Sparprogramm BASF streicht 2600 Stellen und schließt Anlagen

Der Chemieriese BASF nennt Details zu seinem umfangreichen Sparprogramm: Vorstandschef Martin Brudermüller streicht weltweit 2600 Stellen, der Großteil davon in Deutschland. Auch Produktionsanlagen sollen geschlossen werden. 2022 fiel der Verlust deutlich geringer aus als erwartet.
BASF-Chef: Martin Brudermüller will auch Produktionsanlagen schließen

BASF-Chef: Martin Brudermüller will auch Produktionsanlagen schließen

Foto: Uwe Anspach/dpa

Der weltgrößte Chemiekonzern BASF will weltweit 2600 Stellen streichen. Davon entfallen rund 65 Prozent auf Deutschland, teilte der Dax-Konzern am Freitag mit. Insgesamt beschäftigt BASF weltweit rund 111.000 Mitarbeiterinnen und Mitarbeiter, knapp 52.000 davon in Deutschland.
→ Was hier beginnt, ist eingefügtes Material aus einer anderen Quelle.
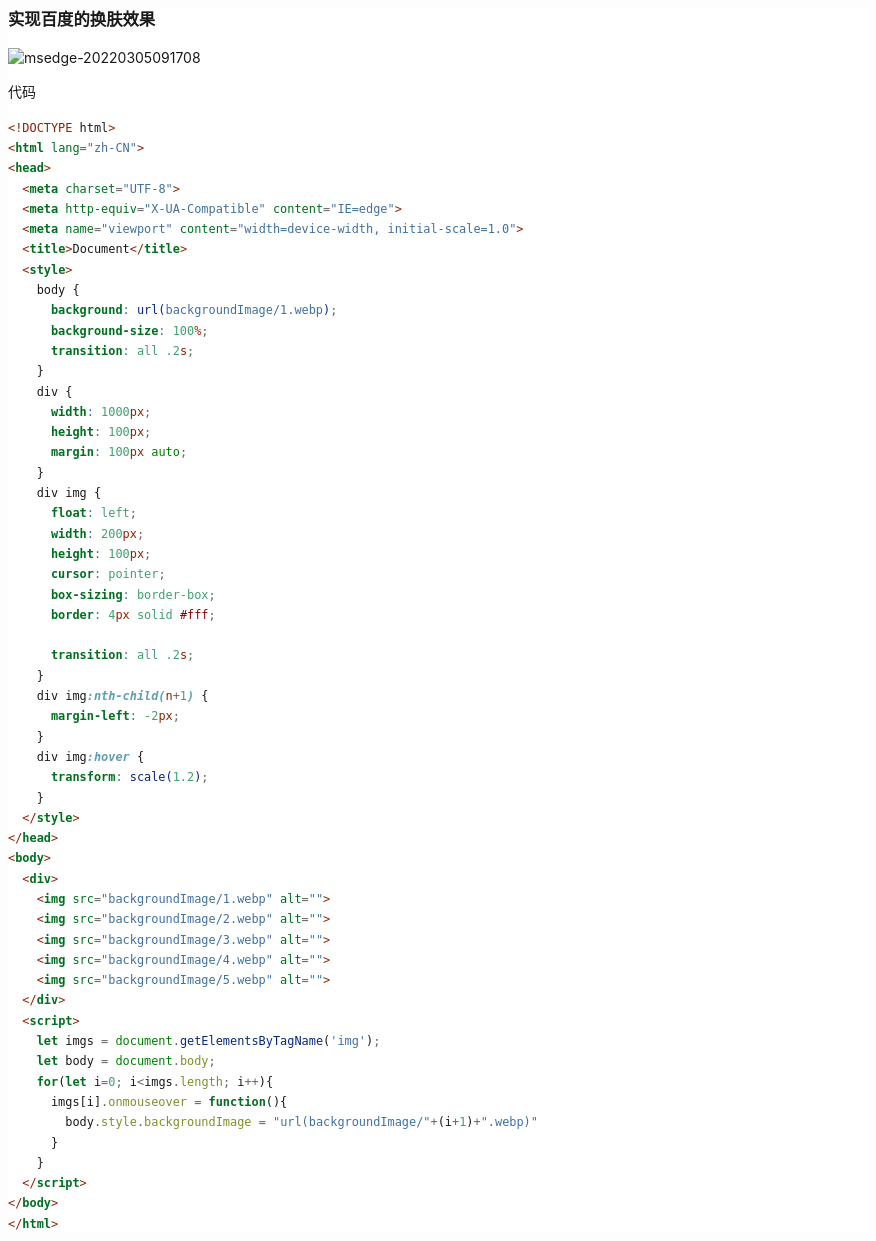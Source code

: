 ### 实现百度的换肤效果

![msedge-20220305091708](WebApi.assets/msedge-20220305091708.gif)

代码

```html
<!DOCTYPE html>
<html lang="zh-CN">
<head>
  <meta charset="UTF-8">
  <meta http-equiv="X-UA-Compatible" content="IE=edge">
  <meta name="viewport" content="width=device-width, initial-scale=1.0">
  <title>Document</title>
  <style>
    body {
      background: url(backgroundImage/1.webp);
      background-size: 100%;
      transition: all .2s;
    }
    div {
      width: 1000px;
      height: 100px;
      margin: 100px auto;
    }
    div img {
      float: left;
      width: 200px;
      height: 100px;
      cursor: pointer;
      box-sizing: border-box;
      border: 4px solid #fff;

      transition: all .2s;
    }
    div img:nth-child(n+1) {
      margin-left: -2px;
    }
    div img:hover {
      transform: scale(1.2);
    }
  </style>
</head>
<body>
  <div>
    <img src="backgroundImage/1.webp" alt="">
    <img src="backgroundImage/2.webp" alt="">
    <img src="backgroundImage/3.webp" alt="">
    <img src="backgroundImage/4.webp" alt="">
    <img src="backgroundImage/5.webp" alt="">
  </div>
  <script>
    let imgs = document.getElementsByTagName('img');
    let body = document.body;
    for(let i=0; i<imgs.length; i++){
      imgs[i].onmouseover = function(){
        body.style.backgroundImage = "url(backgroundImage/"+(i+1)+".webp)"
      }
    }
  </script>
</body>
</html>
```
BASF-Chef Martin Brudermüller (61) hatte im vergangenen Jahr wegen der explodierenden Energiekosten in Europa und der abflauenden Konjunktur ein Sparprogramm angekündigt. Mit diesem will er ab 2024 jährlich 500 Millionen Euro außerhalb der Produktion einsparen, davon soll die Hälfte in Ludwigshafen realisiert werden.

Schwerpunkte für die Kosteneinsparungen sind Service-, Unternehmens- und Forschungsbereiche sowie die Konzernzentrale. Zudem sollen am Standort Ludwigshafen eine der beiden Ammoniak-Anlagen und eine TDI-Anlage sowie Anlagen für die Vorprodukte DNT und TDA geschlossen werden. Damit soll das Stammwerk langfristig besser für den immer schärfer werdenden Wettbewerb gerüstet werden.

BASF litt im vergangenen Jahr unter milliardenschweren Abschreibungen auf die Tochter Wintershall Dea. Diese brockten dem Chemiekonzern einen Verlust von 627 Millionen Euro ein. Das war deutlich weniger als BASF im Januar angekündigt hatte. Da war das Unternehmen noch von einem Verlust von knapp 1,4 Milliarden Euro ausgegangen. Die BASF-Tochter beklagt eine faktische Enteignung ihrer Beteiligungen in Russland und plant einen vollständigen Rückzug aus dem Land. Ein Jahr zuvor hatte BASF noch rund 5,5 Milliarden Euro verdient. Trotz des Verlusts 2022 will BASF genauso viel Geld an die Aktionäre ausschütten wie für das Jahr 2021. Der Vorstand plane eine Dividende von 3,40 Euro je Aktie, teilte der Konzern weiter mit. Experten hatten im Schnitt mit 3,50 Euro gerechnet. Die Aktie  gab am Freitagmorgen um mehr als 6 Prozent nach.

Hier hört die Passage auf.